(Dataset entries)
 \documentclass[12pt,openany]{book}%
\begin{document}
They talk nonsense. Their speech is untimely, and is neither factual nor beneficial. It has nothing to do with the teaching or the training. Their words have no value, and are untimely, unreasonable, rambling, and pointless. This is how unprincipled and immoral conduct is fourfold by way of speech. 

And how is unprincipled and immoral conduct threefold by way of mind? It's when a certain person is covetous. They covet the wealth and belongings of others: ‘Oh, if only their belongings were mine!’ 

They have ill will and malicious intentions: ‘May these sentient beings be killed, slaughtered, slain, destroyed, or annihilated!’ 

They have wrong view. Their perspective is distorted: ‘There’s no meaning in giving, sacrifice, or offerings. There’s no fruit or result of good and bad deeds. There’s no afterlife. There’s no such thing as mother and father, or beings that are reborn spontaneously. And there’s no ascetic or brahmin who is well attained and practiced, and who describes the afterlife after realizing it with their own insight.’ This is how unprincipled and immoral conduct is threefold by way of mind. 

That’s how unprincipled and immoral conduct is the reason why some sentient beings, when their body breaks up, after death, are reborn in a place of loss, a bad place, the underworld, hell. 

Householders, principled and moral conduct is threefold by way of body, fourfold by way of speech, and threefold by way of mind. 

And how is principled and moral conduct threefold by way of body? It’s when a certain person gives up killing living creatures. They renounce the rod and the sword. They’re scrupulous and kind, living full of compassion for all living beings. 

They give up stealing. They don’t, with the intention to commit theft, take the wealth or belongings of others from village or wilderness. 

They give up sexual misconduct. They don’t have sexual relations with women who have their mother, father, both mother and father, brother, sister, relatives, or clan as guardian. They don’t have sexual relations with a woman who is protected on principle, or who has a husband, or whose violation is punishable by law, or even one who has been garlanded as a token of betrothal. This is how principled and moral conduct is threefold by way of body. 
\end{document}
==
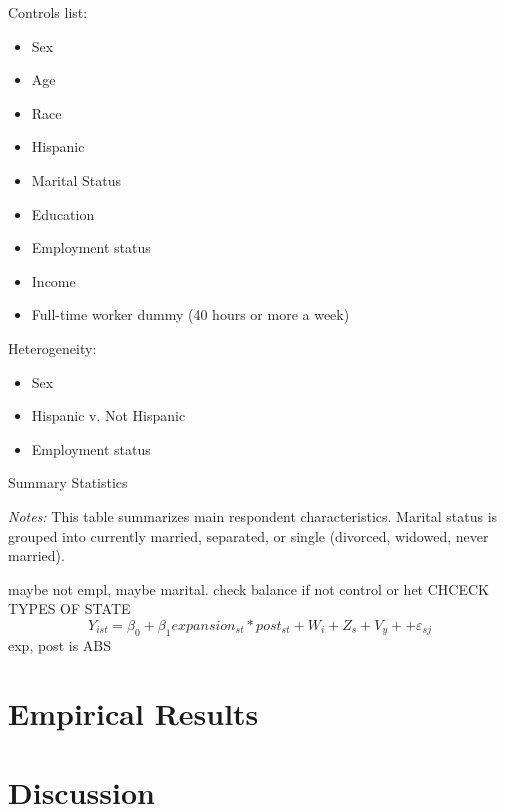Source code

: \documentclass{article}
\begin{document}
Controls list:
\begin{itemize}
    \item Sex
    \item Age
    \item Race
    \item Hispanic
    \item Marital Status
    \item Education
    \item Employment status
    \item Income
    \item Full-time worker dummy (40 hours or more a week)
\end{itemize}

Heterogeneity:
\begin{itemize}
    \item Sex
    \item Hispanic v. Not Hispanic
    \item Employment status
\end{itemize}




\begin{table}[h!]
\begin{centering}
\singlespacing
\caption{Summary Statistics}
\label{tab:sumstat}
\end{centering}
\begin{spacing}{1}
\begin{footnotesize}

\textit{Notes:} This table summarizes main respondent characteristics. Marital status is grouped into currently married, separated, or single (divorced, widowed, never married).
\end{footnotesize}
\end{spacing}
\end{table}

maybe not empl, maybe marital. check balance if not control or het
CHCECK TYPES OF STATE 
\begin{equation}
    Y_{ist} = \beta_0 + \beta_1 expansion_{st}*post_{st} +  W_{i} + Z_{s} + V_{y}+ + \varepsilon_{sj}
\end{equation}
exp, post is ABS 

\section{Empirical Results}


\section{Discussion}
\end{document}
--
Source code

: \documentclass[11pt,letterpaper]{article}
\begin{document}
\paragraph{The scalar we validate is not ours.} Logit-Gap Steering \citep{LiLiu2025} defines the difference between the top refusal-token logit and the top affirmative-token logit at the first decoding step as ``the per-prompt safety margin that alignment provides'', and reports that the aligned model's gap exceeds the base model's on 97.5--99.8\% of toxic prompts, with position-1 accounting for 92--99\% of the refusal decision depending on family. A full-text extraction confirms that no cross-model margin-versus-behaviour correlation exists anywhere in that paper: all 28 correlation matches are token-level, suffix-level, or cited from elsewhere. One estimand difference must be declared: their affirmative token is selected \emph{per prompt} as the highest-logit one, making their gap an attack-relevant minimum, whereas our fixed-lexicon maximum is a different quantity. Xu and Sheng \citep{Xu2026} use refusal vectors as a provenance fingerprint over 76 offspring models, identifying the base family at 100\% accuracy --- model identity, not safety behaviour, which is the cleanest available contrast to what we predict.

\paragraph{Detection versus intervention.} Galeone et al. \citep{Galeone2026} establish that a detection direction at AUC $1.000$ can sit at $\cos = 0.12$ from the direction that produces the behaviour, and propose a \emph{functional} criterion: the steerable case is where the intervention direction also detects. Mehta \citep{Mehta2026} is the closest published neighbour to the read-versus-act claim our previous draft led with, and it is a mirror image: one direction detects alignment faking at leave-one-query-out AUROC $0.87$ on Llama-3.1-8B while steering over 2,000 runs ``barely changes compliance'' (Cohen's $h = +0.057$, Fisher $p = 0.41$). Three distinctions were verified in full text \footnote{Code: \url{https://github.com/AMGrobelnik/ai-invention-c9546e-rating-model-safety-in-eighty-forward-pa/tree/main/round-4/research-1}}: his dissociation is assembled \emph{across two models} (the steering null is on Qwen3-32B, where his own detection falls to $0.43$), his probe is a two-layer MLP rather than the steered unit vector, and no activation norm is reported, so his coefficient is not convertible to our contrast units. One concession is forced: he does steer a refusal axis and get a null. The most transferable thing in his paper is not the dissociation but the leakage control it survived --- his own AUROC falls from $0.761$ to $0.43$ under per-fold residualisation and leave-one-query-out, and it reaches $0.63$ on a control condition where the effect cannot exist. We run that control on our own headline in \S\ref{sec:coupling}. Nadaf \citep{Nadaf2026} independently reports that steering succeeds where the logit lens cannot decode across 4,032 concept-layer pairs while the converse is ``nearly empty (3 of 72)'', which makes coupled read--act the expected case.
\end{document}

→ **Your assignment**:
The answer should consist of every line above in which "beings" appears.

→ **Response**:
They have ill will and malicious intentions: ‘May these sentient beings be killed, slaughtered, slain, destroyed, or annihilated!’ 
They have wrong view. Their perspective is distorted: ‘There’s no meaning in giving, sacrifice, or offerings. There’s no fruit or result of good and bad deeds. There’s no afterlife. There’s no such thing as mother and father, or beings that are reborn spontaneously. And there’s no ascetic or brahmin who is well attained and practiced, and who describes the afterlife after realizing it with their own insight.’ This is how unprincipled and immoral conduct is threefold by way of mind. 
That’s how unprincipled and immoral conduct is the reason why some sentient beings, when their body breaks up, after death, are reborn in a place of loss, a bad place, the underworld, hell. 
And how is principled and moral conduct threefold by way of body? It’s when a certain person gives up killing living creatures. They renounce the rod and the sword. They’re scrupulous and kind, living full of compassion for all living beings. 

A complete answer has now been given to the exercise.